Today's FT has an editorial complaining about the extraterritorial inspections of Ernst & Young (in London) carried out recently by the Public Company Accounting Oversight Board under Sarbanes-Oxley (SOX). The FT's point is that this work is duplicative of UK inspection, and imposes additional (and impliedly unnecessary) costs on UK audit offices. The FT's recommendation is to reciprocate under the EU audit directive, by requiring EU inspection of U.S. audit offices. The idea is to impose reciprocal pain in order to induce agreement to a regime of mutual recognition.
While there might be more mature methods to deal with U.S. "extraterritoriality" in this context, it is also not clear that the UK inspection system meets the SOX standards. So some degree of harmonization may need to precede mutual recognition.

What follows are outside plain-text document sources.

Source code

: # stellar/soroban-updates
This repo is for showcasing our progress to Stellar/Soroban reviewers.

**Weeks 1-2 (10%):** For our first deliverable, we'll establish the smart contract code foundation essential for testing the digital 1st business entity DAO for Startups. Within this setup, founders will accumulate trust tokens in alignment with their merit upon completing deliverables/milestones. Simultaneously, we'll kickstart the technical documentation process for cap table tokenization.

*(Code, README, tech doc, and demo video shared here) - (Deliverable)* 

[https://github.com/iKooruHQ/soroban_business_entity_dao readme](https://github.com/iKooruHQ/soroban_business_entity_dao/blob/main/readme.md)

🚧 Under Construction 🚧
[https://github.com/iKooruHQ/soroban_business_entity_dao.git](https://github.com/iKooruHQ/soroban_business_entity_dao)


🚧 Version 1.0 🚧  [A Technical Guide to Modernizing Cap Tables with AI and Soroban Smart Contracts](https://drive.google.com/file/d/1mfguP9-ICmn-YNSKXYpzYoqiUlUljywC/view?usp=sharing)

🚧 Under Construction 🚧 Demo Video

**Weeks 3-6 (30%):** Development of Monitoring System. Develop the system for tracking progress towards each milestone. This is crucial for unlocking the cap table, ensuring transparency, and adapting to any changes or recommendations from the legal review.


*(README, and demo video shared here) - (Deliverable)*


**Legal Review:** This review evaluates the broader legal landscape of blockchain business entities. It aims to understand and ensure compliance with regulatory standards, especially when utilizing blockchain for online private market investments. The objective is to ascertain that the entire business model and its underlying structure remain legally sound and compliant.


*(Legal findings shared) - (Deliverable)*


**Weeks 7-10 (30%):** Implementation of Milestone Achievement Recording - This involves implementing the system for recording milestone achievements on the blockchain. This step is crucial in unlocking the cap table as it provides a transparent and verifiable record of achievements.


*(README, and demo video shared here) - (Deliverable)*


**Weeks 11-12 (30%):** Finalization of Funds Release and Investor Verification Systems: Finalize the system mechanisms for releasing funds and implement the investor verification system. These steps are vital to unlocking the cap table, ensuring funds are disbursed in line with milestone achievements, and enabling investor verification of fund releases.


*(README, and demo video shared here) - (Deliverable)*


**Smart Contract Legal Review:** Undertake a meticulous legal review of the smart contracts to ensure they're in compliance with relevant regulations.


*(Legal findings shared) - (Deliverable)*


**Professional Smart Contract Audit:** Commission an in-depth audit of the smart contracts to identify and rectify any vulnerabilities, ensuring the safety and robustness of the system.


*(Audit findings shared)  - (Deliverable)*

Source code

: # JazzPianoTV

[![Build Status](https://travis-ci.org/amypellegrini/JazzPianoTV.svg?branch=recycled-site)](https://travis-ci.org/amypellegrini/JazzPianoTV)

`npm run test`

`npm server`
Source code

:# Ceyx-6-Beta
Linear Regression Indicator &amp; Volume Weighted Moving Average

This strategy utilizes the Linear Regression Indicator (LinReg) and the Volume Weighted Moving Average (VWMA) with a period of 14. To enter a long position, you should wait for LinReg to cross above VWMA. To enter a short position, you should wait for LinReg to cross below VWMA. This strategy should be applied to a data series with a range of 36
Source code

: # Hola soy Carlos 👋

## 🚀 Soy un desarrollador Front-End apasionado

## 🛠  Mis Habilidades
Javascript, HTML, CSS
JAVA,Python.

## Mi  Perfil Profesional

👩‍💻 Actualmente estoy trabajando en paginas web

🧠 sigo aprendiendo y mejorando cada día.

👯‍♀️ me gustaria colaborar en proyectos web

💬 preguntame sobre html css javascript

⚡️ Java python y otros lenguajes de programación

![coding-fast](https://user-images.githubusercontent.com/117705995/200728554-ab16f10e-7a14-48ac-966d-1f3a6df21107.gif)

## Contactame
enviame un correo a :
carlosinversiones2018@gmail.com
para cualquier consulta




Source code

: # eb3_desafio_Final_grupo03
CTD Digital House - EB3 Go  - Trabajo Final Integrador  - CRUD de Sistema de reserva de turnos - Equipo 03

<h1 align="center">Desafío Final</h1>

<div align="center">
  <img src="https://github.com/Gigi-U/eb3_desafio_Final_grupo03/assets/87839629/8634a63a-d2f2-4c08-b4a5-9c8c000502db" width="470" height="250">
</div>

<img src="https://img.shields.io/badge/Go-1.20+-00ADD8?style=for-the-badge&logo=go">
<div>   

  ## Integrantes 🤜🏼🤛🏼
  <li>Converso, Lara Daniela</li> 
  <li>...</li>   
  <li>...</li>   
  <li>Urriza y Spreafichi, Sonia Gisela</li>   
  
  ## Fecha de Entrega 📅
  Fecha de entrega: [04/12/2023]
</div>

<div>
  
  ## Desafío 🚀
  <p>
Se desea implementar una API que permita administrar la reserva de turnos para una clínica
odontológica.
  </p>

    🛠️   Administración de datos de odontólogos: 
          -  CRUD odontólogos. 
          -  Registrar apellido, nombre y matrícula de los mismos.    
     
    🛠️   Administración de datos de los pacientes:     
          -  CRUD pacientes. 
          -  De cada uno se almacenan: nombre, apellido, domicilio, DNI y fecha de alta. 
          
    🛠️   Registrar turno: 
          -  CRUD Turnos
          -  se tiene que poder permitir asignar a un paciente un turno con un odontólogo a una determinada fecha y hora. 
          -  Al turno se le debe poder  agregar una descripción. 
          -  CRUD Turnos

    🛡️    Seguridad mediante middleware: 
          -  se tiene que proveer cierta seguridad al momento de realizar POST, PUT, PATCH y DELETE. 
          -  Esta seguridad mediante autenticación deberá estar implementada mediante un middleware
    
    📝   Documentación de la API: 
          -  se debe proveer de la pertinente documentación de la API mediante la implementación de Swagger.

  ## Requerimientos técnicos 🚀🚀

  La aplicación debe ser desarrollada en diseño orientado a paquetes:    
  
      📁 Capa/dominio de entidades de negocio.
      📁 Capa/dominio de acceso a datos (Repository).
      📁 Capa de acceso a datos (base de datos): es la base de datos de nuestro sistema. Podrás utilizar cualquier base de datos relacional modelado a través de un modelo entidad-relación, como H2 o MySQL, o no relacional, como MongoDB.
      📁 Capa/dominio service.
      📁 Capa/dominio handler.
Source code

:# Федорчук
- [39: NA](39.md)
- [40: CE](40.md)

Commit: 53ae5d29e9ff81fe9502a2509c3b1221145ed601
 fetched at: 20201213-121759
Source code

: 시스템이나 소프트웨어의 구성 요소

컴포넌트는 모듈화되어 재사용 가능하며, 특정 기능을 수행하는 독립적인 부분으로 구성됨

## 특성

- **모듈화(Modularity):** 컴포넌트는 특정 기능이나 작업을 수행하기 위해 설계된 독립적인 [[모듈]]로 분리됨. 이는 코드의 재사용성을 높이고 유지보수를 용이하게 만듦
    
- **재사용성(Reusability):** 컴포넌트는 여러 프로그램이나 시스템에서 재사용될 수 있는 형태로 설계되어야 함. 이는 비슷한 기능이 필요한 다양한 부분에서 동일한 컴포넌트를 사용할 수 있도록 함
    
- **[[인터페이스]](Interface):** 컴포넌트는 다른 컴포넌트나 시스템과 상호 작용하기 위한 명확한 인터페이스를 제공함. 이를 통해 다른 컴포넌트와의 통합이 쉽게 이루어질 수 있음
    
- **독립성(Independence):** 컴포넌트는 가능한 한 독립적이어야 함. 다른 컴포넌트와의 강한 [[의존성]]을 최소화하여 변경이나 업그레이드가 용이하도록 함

It may be that the EU would have some legal rights under WTO law. In 1998, the Committee on Trade in Services adopted the Disciplines on Domestic Regulation in the Accountancy Sector (the “Accountancy Disciplines”),[1]developed by the GATS Working Party on Professional Services (now the Working Party on Domestic Regulation). These disciplines apply to all member states that have made specific commitments in accountancy (positive list) but do not apply to national measures listed as exceptions under Articles XVI and XVII (negative list). They generally articulate further and tighten the principle of necessity: that measures should be the least trade restrictive method to effect a legitimate objective. In fact, these provisions replicate requirements that have been imposed in the EC pursuant to the ECJ’s single market jurisprudence. In particular, Member states are required to ensure that measures relating to licensing requirements and procedures, technical standards and qualification requirements and procedures are not prepared, adopted or applied with a view to or with the effect of creating unnecessary barriers to trade in accountancy services. Such measures may not be more trade restrictive than necessary to fulfill a legitimate objective, including protection of consumers, the quality of the service, professional competence and the integrity of the profession. This necessity requirement is substantially stronger than that contained in Article VI:5 of GATS.
[1] WTO, Disciplines on Domestic Regulation in the Accountancy Sector, S/L/64, 17 December 1998, reprinted in WTO Focus, December 1998, 10-11.